Farklılıktan stratejik işbirliğine Azerbaycan-İsrail ilişkileri
Abstract
Son yıllarda Azerbaycan ile İsrail gibi etnik, dini, sosyal, kültürel ve ekonomik anlamda birbirinden oldukça farklı iki ülke arasında gözlemlenen yakınlaşma, Kafkasların ve Ortadoğu’nun geleceği kadar küresel siyaset hakkında düşünen uzmanların ilgisini çekmiştir. Aralarında başarılı uluslararası entegrasyon örneklerini yakından takip edenlerin de bulunduğu bu uzmanlar için ortaya çıkan gelişme, Azerbaycan ile İran gibi aralarında pek çok ortak yönü bulunan iki devletin giderek birbirinden uzaklaştığı bir süreçte oldukça şaşırtıcı gelmiştir. Dolayısıyla, biri Yahudi, diğeri Müslüman nüfus ağırlıklı iki ülke arasındaki yakınlaşmanın, İsrail’in Azerbaycan topraklarını olası bir İran saldırısı için kullanmak istemesi gibi bir temel gerekçeye dayandırılıp dayandırılamayacağı esaslı bir merak konusu olmuştur. Ancak bu çalışmada, Azerbaycan-İsrail ilişkilerinin tarihsel seyri ile bu ilişkilerin temel niteliğini belirleyen strateji-güvenlik, diplomasi ve ekonomi gibi konulara odaklanılarak, iki ülke arasındaki yakınlaşmanın daha rasyonel gerekçelerinin aranması gerektiğine işaret edilmektedir.
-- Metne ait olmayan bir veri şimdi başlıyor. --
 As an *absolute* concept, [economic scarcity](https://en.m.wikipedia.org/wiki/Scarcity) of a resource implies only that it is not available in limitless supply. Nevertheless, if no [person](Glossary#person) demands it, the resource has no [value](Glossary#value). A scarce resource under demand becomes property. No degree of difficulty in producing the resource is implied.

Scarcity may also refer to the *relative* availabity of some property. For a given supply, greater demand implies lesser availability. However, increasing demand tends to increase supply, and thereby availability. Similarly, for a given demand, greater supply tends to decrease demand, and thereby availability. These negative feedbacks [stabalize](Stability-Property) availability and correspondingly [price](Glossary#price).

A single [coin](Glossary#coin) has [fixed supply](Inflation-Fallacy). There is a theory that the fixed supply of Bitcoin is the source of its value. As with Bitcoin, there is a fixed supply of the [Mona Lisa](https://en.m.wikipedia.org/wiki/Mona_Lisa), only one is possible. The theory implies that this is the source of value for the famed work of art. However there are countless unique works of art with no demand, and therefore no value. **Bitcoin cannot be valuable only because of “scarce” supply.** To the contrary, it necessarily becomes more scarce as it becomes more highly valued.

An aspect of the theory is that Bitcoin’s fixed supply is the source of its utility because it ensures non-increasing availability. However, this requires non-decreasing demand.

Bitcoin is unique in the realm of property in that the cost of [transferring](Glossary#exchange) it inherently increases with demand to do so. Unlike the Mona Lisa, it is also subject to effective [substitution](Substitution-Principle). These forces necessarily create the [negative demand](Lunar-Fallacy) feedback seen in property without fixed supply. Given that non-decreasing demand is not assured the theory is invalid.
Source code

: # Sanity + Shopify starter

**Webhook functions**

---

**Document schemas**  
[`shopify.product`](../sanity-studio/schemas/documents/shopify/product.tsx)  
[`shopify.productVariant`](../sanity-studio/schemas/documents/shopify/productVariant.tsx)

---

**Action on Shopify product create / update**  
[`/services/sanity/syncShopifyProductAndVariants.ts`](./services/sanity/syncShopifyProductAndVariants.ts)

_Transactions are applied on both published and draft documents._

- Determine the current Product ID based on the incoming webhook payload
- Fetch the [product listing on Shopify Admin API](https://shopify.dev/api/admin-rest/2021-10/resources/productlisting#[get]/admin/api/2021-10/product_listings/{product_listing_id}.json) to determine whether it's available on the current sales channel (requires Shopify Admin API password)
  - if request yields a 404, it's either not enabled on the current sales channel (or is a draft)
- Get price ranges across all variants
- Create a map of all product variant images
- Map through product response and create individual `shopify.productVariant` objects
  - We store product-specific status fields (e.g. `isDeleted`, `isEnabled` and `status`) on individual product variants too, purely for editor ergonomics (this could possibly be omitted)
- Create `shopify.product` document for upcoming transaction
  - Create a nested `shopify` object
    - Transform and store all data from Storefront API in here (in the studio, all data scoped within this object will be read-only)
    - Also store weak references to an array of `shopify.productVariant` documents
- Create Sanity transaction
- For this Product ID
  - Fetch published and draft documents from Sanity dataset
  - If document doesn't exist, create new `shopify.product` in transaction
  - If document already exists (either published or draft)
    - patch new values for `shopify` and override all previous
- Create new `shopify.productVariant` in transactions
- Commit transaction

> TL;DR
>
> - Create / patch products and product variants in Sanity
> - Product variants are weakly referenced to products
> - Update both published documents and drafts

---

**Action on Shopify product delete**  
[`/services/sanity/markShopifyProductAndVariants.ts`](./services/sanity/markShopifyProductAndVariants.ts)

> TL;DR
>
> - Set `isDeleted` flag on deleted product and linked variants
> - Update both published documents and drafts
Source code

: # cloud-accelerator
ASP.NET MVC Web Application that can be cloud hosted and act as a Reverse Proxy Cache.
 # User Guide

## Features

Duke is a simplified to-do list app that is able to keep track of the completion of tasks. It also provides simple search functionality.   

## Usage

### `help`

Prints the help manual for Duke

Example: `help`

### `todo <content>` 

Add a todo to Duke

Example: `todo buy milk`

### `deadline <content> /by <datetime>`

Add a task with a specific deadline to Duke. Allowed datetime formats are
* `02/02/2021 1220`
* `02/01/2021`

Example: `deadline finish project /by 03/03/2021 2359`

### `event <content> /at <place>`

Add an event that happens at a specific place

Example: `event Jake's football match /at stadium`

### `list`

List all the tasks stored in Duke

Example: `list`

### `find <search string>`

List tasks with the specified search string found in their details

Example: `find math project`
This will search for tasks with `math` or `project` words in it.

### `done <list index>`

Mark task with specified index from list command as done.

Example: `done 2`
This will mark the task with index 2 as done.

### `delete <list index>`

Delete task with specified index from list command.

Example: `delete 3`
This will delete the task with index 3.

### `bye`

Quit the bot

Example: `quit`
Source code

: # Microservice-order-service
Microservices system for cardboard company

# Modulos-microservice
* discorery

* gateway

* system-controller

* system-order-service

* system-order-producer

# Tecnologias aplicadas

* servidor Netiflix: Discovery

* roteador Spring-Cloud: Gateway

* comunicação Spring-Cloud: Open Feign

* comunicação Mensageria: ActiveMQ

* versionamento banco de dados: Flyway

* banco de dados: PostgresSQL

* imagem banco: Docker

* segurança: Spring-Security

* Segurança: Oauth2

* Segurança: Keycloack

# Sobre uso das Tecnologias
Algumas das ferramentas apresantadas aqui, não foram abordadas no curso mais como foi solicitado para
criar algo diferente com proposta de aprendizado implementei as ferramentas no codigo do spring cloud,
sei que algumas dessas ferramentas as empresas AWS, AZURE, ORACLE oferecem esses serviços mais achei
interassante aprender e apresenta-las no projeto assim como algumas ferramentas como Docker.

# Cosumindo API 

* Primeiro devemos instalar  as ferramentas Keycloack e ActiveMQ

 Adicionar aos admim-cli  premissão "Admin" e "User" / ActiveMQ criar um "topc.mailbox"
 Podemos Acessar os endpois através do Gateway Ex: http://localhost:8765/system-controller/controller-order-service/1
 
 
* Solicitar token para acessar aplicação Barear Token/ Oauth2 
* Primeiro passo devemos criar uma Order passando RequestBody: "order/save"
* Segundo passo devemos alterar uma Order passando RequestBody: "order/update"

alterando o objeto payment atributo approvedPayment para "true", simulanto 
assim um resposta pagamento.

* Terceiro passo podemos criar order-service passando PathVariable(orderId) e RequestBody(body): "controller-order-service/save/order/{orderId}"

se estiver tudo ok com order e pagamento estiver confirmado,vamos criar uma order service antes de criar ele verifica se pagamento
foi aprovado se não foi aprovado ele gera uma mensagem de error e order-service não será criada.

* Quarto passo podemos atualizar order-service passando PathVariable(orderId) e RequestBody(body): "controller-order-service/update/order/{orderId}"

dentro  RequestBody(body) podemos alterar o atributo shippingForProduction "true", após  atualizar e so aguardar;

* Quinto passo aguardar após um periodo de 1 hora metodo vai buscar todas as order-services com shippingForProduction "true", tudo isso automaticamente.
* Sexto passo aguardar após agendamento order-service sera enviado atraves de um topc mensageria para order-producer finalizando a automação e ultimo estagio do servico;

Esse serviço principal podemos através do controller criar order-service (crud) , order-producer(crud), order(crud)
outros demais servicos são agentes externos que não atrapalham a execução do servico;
The ever increasing rapprochement between two countries as diverse as Azerbaijan and Israel in terms of ethnicity, religion, culture and economy has attracted the attention of many specialists who ponder over the future of Caucasia, the Middle East and global politics. The same development added to the existing confusion when it appeared to occur at a time when Iran and Azerbaijan, both of which share several similarities, have slowly begun to drift away from each other. With that a critical question as to whether this aforementioned rapprochement between a Muslim and Jewish dominated country could be attributed to mainly Israel’s attempt to win over Azerbaijan’s approval for letting her to use the latter’s territory for a potential attack towards Iran. Yet, a study over the historical settings of the Azerbaijani-Israeli relations as well as on the subject of strategy-security, diplomacy and economy, all of which appear to have determined the primary attributes of those relations, reveal that the more rational causes of the said rapprochement should be looked in these areas.